- **ABOUT THIS TASK**
Copy out each line of the listing below where the string "Diagonal" appears.

START DATA SUPPLIED

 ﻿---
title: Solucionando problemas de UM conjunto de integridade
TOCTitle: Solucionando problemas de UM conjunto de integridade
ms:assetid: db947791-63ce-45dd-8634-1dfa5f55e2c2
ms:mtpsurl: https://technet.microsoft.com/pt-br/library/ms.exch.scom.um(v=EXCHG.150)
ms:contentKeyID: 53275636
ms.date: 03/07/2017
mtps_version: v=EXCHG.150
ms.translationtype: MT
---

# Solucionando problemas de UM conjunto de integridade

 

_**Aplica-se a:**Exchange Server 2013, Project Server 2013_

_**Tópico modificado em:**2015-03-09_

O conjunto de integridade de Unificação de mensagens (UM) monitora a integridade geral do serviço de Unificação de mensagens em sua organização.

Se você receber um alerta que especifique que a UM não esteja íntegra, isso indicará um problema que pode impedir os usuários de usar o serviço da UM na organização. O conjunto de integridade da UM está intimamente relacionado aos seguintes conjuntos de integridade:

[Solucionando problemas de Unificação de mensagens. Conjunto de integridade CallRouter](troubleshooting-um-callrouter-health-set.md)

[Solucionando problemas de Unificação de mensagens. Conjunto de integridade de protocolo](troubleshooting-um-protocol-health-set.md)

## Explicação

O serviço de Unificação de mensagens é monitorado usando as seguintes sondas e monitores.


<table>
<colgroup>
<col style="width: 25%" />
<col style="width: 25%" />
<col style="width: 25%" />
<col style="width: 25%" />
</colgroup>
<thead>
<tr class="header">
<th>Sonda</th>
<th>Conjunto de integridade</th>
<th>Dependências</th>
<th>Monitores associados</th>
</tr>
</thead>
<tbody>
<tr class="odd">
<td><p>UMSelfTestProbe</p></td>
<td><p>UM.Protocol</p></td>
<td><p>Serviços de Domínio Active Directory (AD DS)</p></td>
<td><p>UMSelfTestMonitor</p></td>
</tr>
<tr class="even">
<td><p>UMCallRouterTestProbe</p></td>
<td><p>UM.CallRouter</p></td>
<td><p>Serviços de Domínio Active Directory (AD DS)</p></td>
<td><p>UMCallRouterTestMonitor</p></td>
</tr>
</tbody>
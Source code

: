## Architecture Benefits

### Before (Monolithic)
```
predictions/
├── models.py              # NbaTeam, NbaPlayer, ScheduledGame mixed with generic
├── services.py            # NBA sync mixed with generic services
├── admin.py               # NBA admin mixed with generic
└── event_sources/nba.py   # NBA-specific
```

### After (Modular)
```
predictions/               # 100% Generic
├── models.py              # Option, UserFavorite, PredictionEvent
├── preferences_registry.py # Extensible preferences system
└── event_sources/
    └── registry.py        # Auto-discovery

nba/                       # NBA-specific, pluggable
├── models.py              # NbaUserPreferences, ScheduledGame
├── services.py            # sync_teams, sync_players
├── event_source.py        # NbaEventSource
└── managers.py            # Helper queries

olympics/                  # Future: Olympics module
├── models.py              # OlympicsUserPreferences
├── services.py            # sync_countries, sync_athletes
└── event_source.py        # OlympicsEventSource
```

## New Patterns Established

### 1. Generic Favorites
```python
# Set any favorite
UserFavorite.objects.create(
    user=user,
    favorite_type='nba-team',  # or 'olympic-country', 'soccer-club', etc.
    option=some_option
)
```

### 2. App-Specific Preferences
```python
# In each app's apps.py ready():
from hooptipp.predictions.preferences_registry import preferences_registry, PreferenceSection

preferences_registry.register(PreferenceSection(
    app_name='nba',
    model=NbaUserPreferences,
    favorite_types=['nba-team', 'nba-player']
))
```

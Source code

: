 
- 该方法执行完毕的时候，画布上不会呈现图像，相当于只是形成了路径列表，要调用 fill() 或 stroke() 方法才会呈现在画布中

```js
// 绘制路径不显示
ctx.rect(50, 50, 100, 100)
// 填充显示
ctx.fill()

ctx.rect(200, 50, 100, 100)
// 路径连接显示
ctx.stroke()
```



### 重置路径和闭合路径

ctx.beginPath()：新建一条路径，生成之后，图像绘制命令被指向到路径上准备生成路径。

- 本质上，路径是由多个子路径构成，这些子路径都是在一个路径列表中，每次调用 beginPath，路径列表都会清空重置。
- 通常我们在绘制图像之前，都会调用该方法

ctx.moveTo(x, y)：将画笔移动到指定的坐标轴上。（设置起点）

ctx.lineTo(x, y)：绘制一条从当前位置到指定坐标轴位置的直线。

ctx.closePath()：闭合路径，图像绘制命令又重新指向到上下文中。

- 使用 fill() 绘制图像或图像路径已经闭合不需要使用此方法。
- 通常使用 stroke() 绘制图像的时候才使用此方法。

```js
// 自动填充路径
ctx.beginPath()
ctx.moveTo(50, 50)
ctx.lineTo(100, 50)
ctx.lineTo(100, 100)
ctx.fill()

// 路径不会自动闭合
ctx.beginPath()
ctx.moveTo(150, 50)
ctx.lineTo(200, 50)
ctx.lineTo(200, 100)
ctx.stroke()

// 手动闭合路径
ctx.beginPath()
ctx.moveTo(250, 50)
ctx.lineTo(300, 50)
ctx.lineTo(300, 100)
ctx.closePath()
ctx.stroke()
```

END DATA SUPPLIED
START DATA SUPPLIED

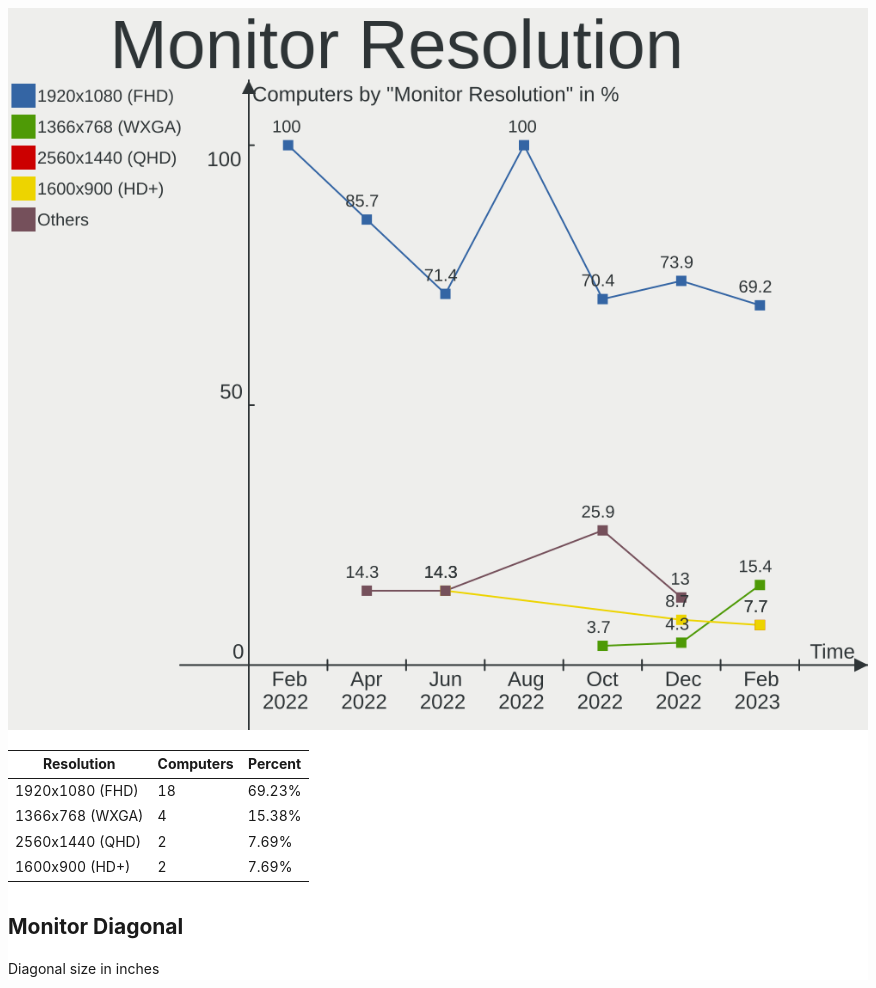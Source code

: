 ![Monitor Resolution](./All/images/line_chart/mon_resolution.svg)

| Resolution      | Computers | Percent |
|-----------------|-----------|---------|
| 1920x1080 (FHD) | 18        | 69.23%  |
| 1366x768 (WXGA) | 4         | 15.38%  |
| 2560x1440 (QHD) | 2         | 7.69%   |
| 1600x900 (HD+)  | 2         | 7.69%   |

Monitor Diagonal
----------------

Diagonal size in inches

END DATA SUPPLIED

- **ANSWER SPACE**
Monitor Diagonal
Diagonal size in inches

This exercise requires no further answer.